*Work to complete:*
Each line of the data below from the one holding "Un usuario extranjero" to the one holding "Lograr que una", inclusive, is to be reproduced exactly; no other line belongs in the answer.

[Opening Provided data section]

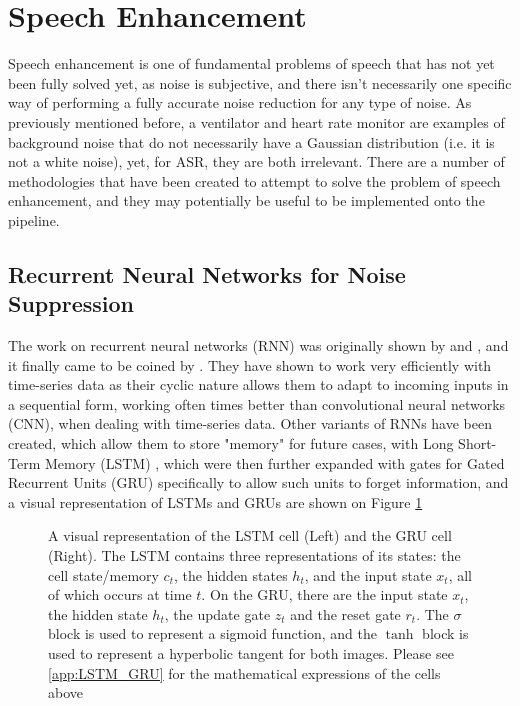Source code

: \section{Speech Enhancement}
Speech enhancement is one of fundamental problems of speech that has not yet been fully solved yet, as noise is subjective, and there isn't necessarily one specific way of performing a fully accurate noise reduction for any type of noise. As previously mentioned before, a ventilator and heart rate monitor are examples of background noise that do not necessarily have a Gaussian distribution (i.e. it is not a white noise), yet, for ASR, they are both irrelevant. There are a number of methodologies that have been created to attempt to solve the problem of speech enhancement, and they may potentially be useful to be implemented onto the pipeline.

\subsection{Recurrent Neural Networks for Noise Suppression} \label{sec:rnn}
The work on recurrent neural networks (RNN) was originally shown by \cite{rnn1} and \cite{rnn2}, and it finally came to be coined by \cite{rnn3}. They have shown to work very efficiently with time-series data as their cyclic nature allows them to adapt to incoming inputs in a sequential form, working often times better than convolutional neural networks (CNN), when dealing with time-series data. Other variants of RNNs have been created, which allow them to store "memory" for future cases, with Long Short-Term Memory (LSTM) \cite{lstm1}, which were then further expanded with gates for Gated Recurrent Units (GRU) \cite{gru1} specifically to allow such units to forget information, and a visual representation of LSTMs and GRUs are shown on Figure \ref{fig::LSTM_GRU}

\begin{figure}[H]
\begin{center}
    \caption{A visual representation of the LSTM cell (Left) and the GRU cell (Right). The LSTM contains three representations of its states: the cell state/memory $c_t$, the hidden states $h_t$, and the input state $x_t$, all of which occurs at time $t$. On the GRU, there are the input state $x_t$, the hidden state $h_t$, the update gate $z_t$ and the reset gate $r_t$. The $\sigma$ block is used to represent a sigmoid function, and the $\tanh$ block is used to represent a hyperbolic tangent for both images. Please see \ref{app:LSTM_GRU} for the mathematical expressions of the cells above}
    \label{fig::LSTM_GRU}
\end{center}
\end{figure}


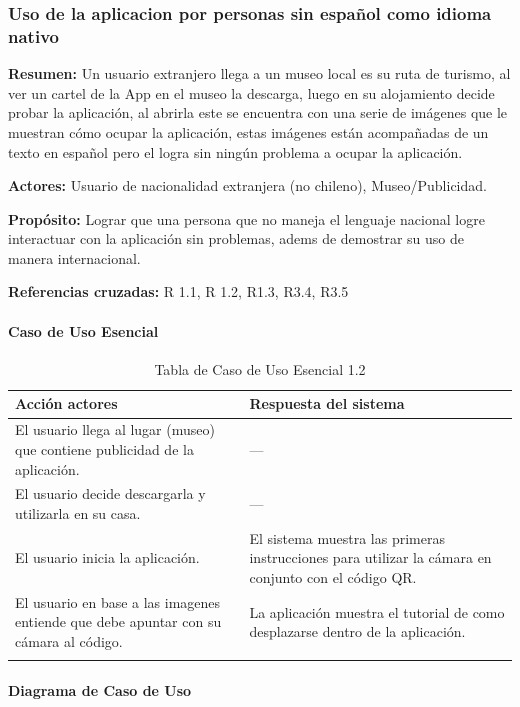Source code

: \subsubsection{Uso de la aplicacion por personas sin español como idioma nativo}

{\textbf {Resumen:}}
Un usuario extranjero llega a un museo local es su ruta de turismo, al ver un cartel de la App en el museo la descarga, luego en su alojamiento decide probar la aplicación, al abrirla este se encuentra con una serie de imágenes que le muestran cómo ocupar la aplicación, estas imágenes están acompañadas de un texto en español pero el logra sin ningún problema a ocupar la aplicación.

{\textbf {Actores:}}
Usuario de nacionalidad extranjera (no chileno), Museo/Publicidad.

{\textbf {Propósito:}}
Lograr que una persona que no maneja el lenguaje nacional logre interactuar con la aplicación sin problemas, adems de demostrar su uso de manera internacional.

{\textbf {Referencias cruzadas:}}
R 1.1, R 1.2, R1.3, R3.4, R3.5

\paragraph{Caso de Uso Esencial}

\begin{longtable}{|p{5cm}|p{8cm}|}
\hline 
Acción actores & Respuesta del sistema \\ 
\hline 
El usuario llega al lugar (museo) que contiene publicidad de la aplicación. & --- \\ 
\hline 
El usuario decide descargarla y utilizarla en su casa. & --- \\ 
\hline 
El usuario inicia la aplicación. & El sistema muestra las primeras instrucciones para utilizar la cámara en conjunto con el código QR.
 \\ 
\hline 
El usuario en base a las imagenes entiende que debe apuntar con su cámara al código. & La aplicación muestra el tutorial de como desplazarse dentro de la aplicación. \\ 
\hline 
\caption{Tabla de Caso de Uso Esencial 1.2}
\label{tab22}
\end{longtable}

\paragraph{Diagrama de Caso de Uso}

[Closing Provided data section]

*Expected answer:*
Un usuario extranjero llega a un museo local es su ruta de turismo, al ver un cartel de la App en el museo la descarga, luego en su alojamiento decide probar la aplicación, al abrirla este se encuentra con una serie de imágenes que le muestran cómo ocupar la aplicación, estas imágenes están acompañadas de un texto en español pero el logra sin ningún problema a ocupar la aplicación.

{\textbf {Actores:}}
Usuario de nacionalidad extranjera (no chileno), Museo/Publicidad.

{\textbf {Propósito:}}
Lograr que una persona que no maneja el lenguaje nacional logre interactuar con la aplicación sin problemas, adems de demostrar su uso de manera internacional.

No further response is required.